Toward that end, the company has developed the Sunstream Floatlift — a hydraulic, aluminum-framed structure that floats on foam-filled pontoons — is solarpowered, can be used in either fresh or saltwater, and lowers the boat into the water in less than 30 seconds. Stewart says the Floatlifts have been a “big driver” in the company’s sales, which are strong.
Hydraulic and electrically powered boat lifts are very important to ShoreMaster as well.
“It’s a good percentage of our sales,” Johnson says, while declining to be more specific. “It’s a growing market, I’ll say that.”
The company, which is based in Fergus Falls, Minn., bought Missouri rival Galva Foam in 2002 and now manufactures boat lifts in both states.
Forming alliances
Consolidation is another trend Stewart sees beginning to emerge in the boat-lifts segment of the industry.
“We’re getting a lot of regional players that are starting to consolidate,” she says. “There’s a lot of pressure to do that.”
Stewart says boat manufacturers have also begun trying to package their boats with lifts as a package when the dealer makes a sale.
“The packaging of the boat and lift by the manufacturer is definitely becoming a trend,” Steward said. “Manufacturers see it as a win/win. It helps push the sale and helps the manufacturer build a better relationship with the customer.”
Separation
The bottom line for most boat-lift companies often comes down to customer service.
As Golden puts it, “All of our competitors’ boat lifts lift the boats. We can’t say they don’t. So you’ve got to run your business like a Wal-Mart or Home Depot. Service sets you apart.”
Manufacturers and dealers need to work hand in hand to ensure the customer a positive, professional experience. As much as companies in the boating industry have come to count on research to determine what they should make and sell to their customers, those customers now also have the power to do their own research to determine just what it is they want to buy.

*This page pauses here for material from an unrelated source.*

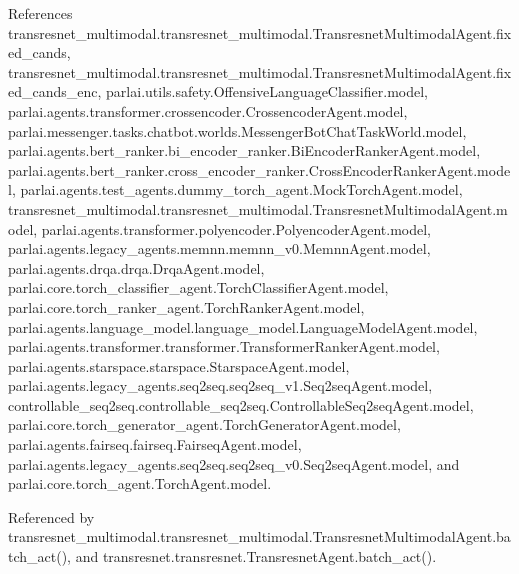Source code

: References transresnet\+\_\+multimodal.\+transresnet\+\_\+multimodal.\+Transresnet\+Multimodal\+Agent.\+fixed\+\_\+cands, transresnet\+\_\+multimodal.\+transresnet\+\_\+multimodal.\+Transresnet\+Multimodal\+Agent.\+fixed\+\_\+cands\+\_\+enc, parlai.\+utils.\+safety.\+Offensive\+Language\+Classifier.\+model, parlai.\+agents.\+transformer.\+crossencoder.\+Crossencoder\+Agent.\+model, parlai.\+messenger.\+tasks.\+chatbot.\+worlds.\+Messenger\+Bot\+Chat\+Task\+World.\+model, parlai.\+agents.\+bert\+\_\+ranker.\+bi\+\_\+encoder\+\_\+ranker.\+Bi\+Encoder\+Ranker\+Agent.\+model, parlai.\+agents.\+bert\+\_\+ranker.\+cross\+\_\+encoder\+\_\+ranker.\+Cross\+Encoder\+Ranker\+Agent.\+model, parlai.\+agents.\+test\+\_\+agents.\+dummy\+\_\+torch\+\_\+agent.\+Mock\+Torch\+Agent.\+model, transresnet\+\_\+multimodal.\+transresnet\+\_\+multimodal.\+Transresnet\+Multimodal\+Agent.\+model, parlai.\+agents.\+transformer.\+polyencoder.\+Polyencoder\+Agent.\+model, parlai.\+agents.\+legacy\+\_\+agents.\+memnn.\+memnn\+\_\+v0.\+Memnn\+Agent.\+model, parlai.\+agents.\+drqa.\+drqa.\+Drqa\+Agent.\+model, parlai.\+core.\+torch\+\_\+classifier\+\_\+agent.\+Torch\+Classifier\+Agent.\+model, parlai.\+core.\+torch\+\_\+ranker\+\_\+agent.\+Torch\+Ranker\+Agent.\+model, parlai.\+agents.\+language\+\_\+model.\+language\+\_\+model.\+Language\+Model\+Agent.\+model, parlai.\+agents.\+transformer.\+transformer.\+Transformer\+Ranker\+Agent.\+model, parlai.\+agents.\+starspace.\+starspace.\+Starspace\+Agent.\+model, parlai.\+agents.\+legacy\+\_\+agents.\+seq2seq.\+seq2seq\+\_\+v1.\+Seq2seq\+Agent.\+model, controllable\+\_\+seq2seq.\+controllable\+\_\+seq2seq.\+Controllable\+Seq2seq\+Agent.\+model, parlai.\+core.\+torch\+\_\+generator\+\_\+agent.\+Torch\+Generator\+Agent.\+model, parlai.\+agents.\+fairseq.\+fairseq.\+Fairseq\+Agent.\+model, parlai.\+agents.\+legacy\+\_\+agents.\+seq2seq.\+seq2seq\+\_\+v0.\+Seq2seq\+Agent.\+model, and parlai.\+core.\+torch\+\_\+agent.\+Torch\+Agent.\+model.



Referenced by transresnet\+\_\+multimodal.\+transresnet\+\_\+multimodal.\+Transresnet\+Multimodal\+Agent.\+batch\+\_\+act(), and transresnet.\+transresnet.\+Transresnet\+Agent.\+batch\+\_\+act().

“Customers are not going to their dealer anymore and saying ‘I need a dock.’ They’re going and saying, ‘I need this dock,’” Johnson says.
Buzz
Although the information superhighway has certainly contributed to the re-empowerment of the consumer, in the boating industry a much older form of communication can often drive the success or failure of products such as boat lifts.
“I do an informal poll of our customers and just ask them where they heard of ShoreMaster,” Johnson says. “And most of them say they saw it at their neighbor’s place. Word of mouth travels faster on the lake than it does on the Internet.”